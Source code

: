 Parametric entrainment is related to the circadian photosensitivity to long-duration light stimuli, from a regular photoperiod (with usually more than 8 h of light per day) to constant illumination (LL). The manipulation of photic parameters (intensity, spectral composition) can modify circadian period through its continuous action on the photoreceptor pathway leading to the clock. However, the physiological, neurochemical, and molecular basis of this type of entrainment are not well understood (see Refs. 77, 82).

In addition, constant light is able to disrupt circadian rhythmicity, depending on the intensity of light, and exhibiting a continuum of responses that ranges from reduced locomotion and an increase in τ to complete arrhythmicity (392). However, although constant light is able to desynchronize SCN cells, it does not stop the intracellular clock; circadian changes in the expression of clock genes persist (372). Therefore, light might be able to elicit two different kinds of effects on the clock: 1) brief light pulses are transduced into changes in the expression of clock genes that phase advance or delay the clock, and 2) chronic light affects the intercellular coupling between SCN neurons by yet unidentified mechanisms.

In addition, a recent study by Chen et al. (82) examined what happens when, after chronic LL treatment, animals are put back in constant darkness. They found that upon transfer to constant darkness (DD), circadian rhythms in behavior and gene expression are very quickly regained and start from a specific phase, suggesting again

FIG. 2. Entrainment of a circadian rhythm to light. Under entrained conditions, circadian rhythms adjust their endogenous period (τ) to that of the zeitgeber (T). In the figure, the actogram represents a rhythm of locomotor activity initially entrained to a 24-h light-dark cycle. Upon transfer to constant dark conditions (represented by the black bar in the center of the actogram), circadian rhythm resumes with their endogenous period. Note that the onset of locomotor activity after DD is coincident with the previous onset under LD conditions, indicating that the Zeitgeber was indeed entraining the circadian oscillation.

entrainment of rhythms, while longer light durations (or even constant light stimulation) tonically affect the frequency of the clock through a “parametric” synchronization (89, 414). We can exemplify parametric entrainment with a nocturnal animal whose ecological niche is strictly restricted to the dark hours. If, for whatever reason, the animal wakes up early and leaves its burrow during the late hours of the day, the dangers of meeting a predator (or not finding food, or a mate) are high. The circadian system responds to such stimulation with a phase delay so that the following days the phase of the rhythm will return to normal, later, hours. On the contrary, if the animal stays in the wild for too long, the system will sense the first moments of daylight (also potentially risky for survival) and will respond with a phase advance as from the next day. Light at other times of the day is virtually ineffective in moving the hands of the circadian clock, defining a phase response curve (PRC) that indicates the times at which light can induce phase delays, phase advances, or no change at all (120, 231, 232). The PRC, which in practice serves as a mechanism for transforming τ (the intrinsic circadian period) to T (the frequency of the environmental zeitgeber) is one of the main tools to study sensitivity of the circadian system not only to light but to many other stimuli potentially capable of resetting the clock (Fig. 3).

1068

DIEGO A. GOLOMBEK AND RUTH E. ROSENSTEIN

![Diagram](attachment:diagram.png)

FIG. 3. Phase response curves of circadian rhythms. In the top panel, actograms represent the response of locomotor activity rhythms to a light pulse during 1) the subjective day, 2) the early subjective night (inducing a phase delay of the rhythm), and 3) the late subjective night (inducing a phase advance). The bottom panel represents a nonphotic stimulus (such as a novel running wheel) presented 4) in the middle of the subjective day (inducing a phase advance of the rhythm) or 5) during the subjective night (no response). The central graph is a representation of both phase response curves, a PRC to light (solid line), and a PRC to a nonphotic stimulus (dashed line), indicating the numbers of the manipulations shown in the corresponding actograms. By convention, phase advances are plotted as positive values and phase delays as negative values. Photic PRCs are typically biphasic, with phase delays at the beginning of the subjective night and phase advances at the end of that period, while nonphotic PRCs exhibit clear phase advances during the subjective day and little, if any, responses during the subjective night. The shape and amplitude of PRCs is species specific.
----------
YOUR GOAL - When you answer, retype all of the material exactly as it appears above.

WORKED SOLUTION -
Source code

: Parametric entrainment is related to the circadian photosensitivity to long-duration light stimuli, from a regular photoperiod (with usually more than 8 h of light per day) to constant illumination (LL). The manipulation of photic parameters (intensity, spectral composition) can modify circadian period through its continuous action on the photoreceptor pathway leading to the clock. However, the physiological, neurochemical, and molecular basis of this type of entrainment are not well understood (see Refs. 77, 82).

In addition, constant light is able to disrupt circadian rhythmicity, depending on the intensity of light, and exhibiting a continuum of responses that ranges from reduced locomotion and an increase in τ to complete arrhythmicity (392). However, although constant light is able to desynchronize SCN cells, it does not stop the intracellular clock; circadian changes in the expression of clock genes persist (372). Therefore, light might be able to elicit two different kinds of effects on the clock: 1) brief light pulses are transduced into changes in the expression of clock genes that phase advance or delay the clock, and 2) chronic light affects the intercellular coupling between SCN neurons by yet unidentified mechanisms.

In addition, a recent study by Chen et al. (82) examined what happens when, after chronic LL treatment, animals are put back in constant darkness. They found that upon transfer to constant darkness (DD), circadian rhythms in behavior and gene expression are very quickly regained and start from a specific phase, suggesting again

FIG. 2. Entrainment of a circadian rhythm to light. Under entrained conditions, circadian rhythms adjust their endogenous period (τ) to that of the zeitgeber (T). In the figure, the actogram represents a rhythm of locomotor activity initially entrained to a 24-h light-dark cycle. Upon transfer to constant dark conditions (represented by the black bar in the center of the actogram), circadian rhythm resumes with their endogenous period. Note that the onset of locomotor activity after DD is coincident with the previous onset under LD conditions, indicating that the Zeitgeber was indeed entraining the circadian oscillation.

entrainment of rhythms, while longer light durations (or even constant light stimulation) tonically affect the frequency of the clock through a “parametric” synchronization (89, 414). We can exemplify parametric entrainment with a nocturnal animal whose ecological niche is strictly restricted to the dark hours. If, for whatever reason, the animal wakes up early and leaves its burrow during the late hours of the day, the dangers of meeting a predator (or not finding food, or a mate) are high. The circadian system responds to such stimulation with a phase delay so that the following days the phase of the rhythm will return to normal, later, hours. On the contrary, if the animal stays in the wild for too long, the system will sense the first moments of daylight (also potentially risky for survival) and will respond with a phase advance as from the next day. Light at other times of the day is virtually ineffective in moving the hands of the circadian clock, defining a phase response curve (PRC) that indicates the times at which light can induce phase delays, phase advances, or no change at all (120, 231, 232). The PRC, which in practice serves as a mechanism for transforming τ (the intrinsic circadian period) to T (the frequency of the environmental zeitgeber) is one of the main tools to study sensitivity of the circadian system not only to light but to many other stimuli potentially capable of resetting the clock (Fig. 3).

1068

DIEGO A. GOLOMBEK AND RUTH E. ROSENSTEIN

![Diagram](attachment:diagram.png)

FIG. 3. Phase response curves of circadian rhythms. In the top panel, actograms represent the response of locomotor activity rhythms to a light pulse during 1) the subjective day, 2) the early subjective night (inducing a phase delay of the rhythm), and 3) the late subjective night (inducing a phase advance). The bottom panel represents a nonphotic stimulus (such as a novel running wheel) presented 4) in the middle of the subjective day (inducing a phase advance of the rhythm) or 5) during the subjective night (no response). The central graph is a representation of both phase response curves, a PRC to light (solid line), and a PRC to a nonphotic stimulus (dashed line), indicating the numbers of the manipulations shown in the corresponding actograms. By convention, phase advances are plotted as positive values and phase delays as negative values. Photic PRCs are typically biphasic, with phase delays at the beginning of the subjective night and phase advances at the end of that period, while nonphotic PRCs exhibit clear phase advances during the subjective day and little, if any, responses during the subjective night. The shape and amplitude of PRCs is species specific.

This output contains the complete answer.